WHAT YOU WILL DO:
Report each line of the listing that carries the word "Fragments".

Segment Open

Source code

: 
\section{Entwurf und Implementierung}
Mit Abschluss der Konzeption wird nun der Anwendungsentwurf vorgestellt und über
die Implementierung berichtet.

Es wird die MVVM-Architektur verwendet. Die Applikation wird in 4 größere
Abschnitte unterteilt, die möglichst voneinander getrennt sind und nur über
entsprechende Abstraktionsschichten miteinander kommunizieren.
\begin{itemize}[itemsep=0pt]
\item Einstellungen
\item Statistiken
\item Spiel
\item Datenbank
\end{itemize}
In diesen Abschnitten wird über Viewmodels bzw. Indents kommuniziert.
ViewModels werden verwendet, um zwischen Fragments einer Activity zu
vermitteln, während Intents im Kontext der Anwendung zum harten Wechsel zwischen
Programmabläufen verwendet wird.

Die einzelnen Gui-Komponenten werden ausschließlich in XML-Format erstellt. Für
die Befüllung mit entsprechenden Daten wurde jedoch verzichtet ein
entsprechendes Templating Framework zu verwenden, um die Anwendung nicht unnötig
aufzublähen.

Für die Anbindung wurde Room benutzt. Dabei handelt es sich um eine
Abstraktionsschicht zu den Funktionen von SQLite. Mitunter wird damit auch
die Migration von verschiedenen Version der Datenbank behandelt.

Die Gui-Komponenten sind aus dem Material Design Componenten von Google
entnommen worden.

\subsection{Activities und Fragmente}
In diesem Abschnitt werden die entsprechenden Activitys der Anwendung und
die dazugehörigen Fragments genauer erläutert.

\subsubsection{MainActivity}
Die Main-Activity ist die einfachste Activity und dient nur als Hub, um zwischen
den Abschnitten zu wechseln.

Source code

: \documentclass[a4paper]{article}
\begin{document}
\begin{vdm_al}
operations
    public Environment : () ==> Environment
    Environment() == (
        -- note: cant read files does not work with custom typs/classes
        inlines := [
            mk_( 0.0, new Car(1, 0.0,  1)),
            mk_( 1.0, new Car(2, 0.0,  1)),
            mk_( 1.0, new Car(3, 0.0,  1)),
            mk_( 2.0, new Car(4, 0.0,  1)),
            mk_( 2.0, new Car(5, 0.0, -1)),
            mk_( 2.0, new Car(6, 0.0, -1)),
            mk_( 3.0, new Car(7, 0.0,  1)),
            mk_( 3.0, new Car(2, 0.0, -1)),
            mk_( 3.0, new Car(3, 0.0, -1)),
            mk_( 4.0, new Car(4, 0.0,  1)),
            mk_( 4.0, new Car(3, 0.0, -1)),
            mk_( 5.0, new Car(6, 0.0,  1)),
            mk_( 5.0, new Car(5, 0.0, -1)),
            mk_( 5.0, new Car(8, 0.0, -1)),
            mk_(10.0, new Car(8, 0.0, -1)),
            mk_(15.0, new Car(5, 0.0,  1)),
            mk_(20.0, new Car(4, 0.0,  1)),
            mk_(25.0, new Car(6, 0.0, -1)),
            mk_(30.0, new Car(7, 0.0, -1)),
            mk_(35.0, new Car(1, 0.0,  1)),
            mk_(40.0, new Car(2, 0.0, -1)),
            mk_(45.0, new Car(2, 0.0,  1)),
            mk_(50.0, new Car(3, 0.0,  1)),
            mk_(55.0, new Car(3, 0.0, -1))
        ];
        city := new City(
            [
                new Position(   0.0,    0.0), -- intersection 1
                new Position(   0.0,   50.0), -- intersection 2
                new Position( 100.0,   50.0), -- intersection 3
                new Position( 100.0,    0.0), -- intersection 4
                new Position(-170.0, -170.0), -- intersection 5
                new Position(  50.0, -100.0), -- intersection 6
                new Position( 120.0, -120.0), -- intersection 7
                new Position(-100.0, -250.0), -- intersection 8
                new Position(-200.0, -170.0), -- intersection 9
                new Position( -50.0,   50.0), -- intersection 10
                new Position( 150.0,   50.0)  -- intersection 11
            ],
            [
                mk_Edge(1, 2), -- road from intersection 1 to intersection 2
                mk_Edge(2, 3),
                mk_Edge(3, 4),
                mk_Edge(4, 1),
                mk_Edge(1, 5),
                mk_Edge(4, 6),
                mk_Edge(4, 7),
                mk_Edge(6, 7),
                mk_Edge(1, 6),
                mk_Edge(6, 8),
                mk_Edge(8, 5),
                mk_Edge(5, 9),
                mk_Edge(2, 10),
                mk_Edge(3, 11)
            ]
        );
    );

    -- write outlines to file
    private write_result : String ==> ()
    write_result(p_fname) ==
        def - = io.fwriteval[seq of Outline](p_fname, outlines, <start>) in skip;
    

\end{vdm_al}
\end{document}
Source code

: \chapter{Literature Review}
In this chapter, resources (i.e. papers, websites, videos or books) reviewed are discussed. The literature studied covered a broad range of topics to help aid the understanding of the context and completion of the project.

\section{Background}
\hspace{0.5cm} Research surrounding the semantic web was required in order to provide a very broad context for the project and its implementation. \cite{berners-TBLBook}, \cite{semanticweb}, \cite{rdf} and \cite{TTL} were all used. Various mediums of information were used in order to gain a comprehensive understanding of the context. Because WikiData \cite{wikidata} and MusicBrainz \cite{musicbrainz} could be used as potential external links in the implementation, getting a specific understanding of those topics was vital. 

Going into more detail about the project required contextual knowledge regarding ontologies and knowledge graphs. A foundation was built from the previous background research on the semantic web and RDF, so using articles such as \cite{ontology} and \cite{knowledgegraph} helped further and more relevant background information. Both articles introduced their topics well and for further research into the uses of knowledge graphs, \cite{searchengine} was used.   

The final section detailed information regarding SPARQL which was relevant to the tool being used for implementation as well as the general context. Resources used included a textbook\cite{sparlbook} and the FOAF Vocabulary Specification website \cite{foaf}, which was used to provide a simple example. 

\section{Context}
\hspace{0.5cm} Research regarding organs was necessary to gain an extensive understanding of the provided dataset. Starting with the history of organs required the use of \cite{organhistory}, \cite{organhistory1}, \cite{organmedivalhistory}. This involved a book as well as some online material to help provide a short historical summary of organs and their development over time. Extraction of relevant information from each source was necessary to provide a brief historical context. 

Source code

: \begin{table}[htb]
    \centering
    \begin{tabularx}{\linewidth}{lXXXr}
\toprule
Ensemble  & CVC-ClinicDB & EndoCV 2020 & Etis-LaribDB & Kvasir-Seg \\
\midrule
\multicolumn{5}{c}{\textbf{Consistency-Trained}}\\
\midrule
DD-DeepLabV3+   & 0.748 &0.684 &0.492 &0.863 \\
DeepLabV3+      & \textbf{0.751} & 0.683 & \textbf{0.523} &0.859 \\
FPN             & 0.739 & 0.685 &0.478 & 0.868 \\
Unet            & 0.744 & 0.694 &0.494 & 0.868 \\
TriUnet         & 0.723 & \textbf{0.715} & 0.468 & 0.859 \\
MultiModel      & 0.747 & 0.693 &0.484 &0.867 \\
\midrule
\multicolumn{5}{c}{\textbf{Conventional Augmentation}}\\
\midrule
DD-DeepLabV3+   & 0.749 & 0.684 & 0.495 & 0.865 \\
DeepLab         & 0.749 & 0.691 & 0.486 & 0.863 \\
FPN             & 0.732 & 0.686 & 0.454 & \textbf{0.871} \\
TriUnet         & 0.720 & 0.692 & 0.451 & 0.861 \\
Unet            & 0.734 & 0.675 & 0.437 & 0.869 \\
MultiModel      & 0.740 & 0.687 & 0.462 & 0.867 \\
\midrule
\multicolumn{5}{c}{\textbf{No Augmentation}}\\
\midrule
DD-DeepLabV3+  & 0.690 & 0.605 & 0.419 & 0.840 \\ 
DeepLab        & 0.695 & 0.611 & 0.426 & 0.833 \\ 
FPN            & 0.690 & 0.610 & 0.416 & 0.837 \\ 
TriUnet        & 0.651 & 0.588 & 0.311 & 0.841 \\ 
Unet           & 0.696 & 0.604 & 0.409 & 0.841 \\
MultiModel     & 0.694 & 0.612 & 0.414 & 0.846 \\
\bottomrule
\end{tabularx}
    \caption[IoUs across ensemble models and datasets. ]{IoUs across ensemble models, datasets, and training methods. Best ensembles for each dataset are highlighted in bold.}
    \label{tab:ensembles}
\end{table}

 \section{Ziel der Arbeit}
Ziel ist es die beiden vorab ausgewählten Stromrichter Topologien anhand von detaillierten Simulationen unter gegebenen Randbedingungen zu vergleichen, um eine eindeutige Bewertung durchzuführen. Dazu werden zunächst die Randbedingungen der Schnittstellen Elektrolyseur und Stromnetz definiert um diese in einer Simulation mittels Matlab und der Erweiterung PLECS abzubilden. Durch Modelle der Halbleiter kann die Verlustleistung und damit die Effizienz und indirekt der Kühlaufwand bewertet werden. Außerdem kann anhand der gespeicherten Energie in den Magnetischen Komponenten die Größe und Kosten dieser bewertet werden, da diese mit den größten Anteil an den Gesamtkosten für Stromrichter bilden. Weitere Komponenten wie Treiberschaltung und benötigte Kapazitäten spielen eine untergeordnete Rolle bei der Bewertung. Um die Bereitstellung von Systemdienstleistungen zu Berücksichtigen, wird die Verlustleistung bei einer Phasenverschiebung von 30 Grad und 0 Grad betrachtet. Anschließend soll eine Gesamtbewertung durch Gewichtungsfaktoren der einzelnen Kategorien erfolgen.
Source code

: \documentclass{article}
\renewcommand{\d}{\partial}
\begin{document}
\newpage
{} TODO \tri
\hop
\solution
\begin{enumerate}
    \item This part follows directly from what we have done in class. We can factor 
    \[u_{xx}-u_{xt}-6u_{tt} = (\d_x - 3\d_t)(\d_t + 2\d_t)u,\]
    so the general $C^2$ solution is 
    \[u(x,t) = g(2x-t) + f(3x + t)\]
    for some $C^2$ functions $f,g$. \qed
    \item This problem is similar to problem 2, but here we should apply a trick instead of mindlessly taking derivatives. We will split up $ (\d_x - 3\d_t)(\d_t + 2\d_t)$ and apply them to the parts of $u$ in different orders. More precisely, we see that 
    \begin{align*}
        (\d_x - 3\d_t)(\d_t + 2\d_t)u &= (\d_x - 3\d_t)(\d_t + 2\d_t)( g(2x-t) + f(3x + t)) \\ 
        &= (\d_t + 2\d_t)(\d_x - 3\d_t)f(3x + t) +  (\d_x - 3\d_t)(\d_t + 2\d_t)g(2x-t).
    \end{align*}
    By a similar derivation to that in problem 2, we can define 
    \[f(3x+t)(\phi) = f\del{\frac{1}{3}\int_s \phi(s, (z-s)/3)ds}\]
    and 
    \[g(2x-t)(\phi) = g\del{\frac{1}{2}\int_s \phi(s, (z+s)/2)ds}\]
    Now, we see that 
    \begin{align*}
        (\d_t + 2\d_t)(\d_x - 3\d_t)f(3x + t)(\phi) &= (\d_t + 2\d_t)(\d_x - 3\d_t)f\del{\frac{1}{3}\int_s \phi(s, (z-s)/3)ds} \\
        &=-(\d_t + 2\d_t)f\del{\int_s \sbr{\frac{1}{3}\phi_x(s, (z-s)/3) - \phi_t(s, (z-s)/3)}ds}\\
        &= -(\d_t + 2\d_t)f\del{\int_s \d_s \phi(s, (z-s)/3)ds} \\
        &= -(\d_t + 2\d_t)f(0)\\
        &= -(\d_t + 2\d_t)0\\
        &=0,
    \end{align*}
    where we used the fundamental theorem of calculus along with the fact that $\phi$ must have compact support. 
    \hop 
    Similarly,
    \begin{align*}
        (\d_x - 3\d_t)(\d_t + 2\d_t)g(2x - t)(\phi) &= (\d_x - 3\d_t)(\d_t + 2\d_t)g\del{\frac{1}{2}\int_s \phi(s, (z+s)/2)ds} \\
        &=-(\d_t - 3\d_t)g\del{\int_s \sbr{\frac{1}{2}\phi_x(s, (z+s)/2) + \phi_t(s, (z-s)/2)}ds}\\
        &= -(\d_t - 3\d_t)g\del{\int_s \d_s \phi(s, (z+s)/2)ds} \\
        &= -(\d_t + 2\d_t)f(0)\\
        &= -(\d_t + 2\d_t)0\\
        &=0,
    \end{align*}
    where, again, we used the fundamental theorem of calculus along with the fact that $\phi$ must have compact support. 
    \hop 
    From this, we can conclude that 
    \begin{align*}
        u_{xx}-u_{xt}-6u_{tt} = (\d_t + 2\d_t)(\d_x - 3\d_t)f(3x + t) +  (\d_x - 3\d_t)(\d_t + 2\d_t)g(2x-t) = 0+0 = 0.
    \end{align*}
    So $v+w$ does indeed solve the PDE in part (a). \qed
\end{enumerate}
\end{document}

Segment Closed

SOLUTION TO THIS TASK:
ViewModels werden verwendet, um zwischen Fragments einer Activity zu
die dazugehörigen Fragments genauer erläutert.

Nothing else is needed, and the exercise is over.